_Work to be completed:_ The entries below need to be written out exactly, with no pictures included.

↓

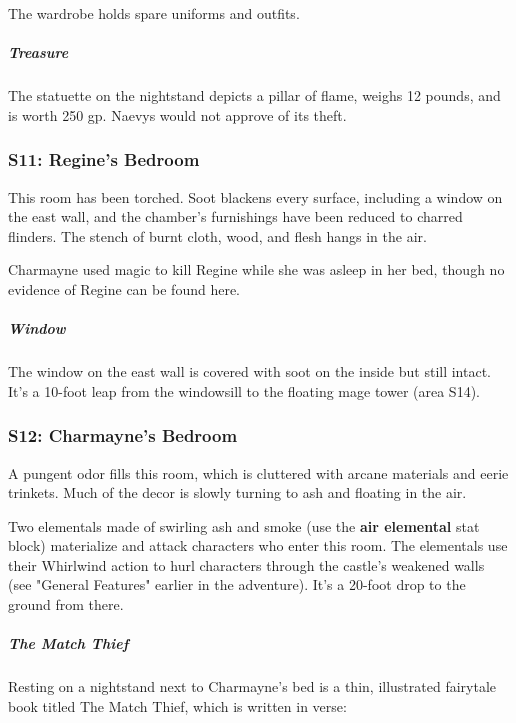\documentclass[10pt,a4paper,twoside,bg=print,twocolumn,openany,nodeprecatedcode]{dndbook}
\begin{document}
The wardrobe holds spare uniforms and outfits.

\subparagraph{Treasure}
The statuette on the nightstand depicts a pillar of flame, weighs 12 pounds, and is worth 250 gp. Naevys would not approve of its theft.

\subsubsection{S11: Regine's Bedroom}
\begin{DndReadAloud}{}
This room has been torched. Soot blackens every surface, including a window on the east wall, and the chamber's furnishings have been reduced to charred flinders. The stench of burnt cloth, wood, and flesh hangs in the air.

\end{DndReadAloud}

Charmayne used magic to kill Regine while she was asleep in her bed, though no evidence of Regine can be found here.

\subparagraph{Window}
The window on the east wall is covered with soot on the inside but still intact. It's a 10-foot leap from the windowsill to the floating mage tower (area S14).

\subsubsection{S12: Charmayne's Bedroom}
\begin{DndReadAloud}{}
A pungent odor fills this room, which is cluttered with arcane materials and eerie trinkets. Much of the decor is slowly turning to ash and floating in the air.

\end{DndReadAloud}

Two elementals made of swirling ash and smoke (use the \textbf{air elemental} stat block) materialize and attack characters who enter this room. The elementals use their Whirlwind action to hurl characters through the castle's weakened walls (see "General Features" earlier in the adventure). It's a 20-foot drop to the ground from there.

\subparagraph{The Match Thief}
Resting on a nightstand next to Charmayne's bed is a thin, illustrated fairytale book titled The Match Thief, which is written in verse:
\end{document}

↑

_Your solution:_
\documentclass[10pt,a4paper,twoside,bg=print,twocolumn,openany,nodeprecatedcode]{dndbook}
\begin{document}
The wardrobe holds spare uniforms and outfits.

\subparagraph{Treasure}
The statuette on the nightstand depicts a pillar of flame, weighs 12 pounds, and is worth 250 gp. Naevys would not approve of its theft.

\subsubsection{S11: Regine's Bedroom}
\begin{DndReadAloud}{}
This room has been torched. Soot blackens every surface, including a window on the east wall, and the chamber's furnishings have been reduced to charred flinders. The stench of burnt cloth, wood, and flesh hangs in the air.

\end{DndReadAloud}

Charmayne used magic to kill Regine while she was asleep in her bed, though no evidence of Regine can be found here.

\subparagraph{Window}
The window on the east wall is covered with soot on the inside but still intact. It's a 10-foot leap from the windowsill to the floating mage tower (area S14).

\subsubsection{S12: Charmayne's Bedroom}
\begin{DndReadAloud}{}
A pungent odor fills this room, which is cluttered with arcane materials and eerie trinkets. Much of the decor is slowly turning to ash and floating in the air.

\end{DndReadAloud}

Two elementals made of swirling ash and smoke (use the \textbf{air elemental} stat block) materialize and attack characters who enter this room. The elementals use their Whirlwind action to hurl characters through the castle's weakened walls (see "General Features" earlier in the adventure). It's a 20-foot drop to the ground from there.

\subparagraph{The Match Thief}
Resting on a nightstand next to Charmayne's bed is a thin, illustrated fairytale book titled The Match Thief, which is written in verse:
\end{document}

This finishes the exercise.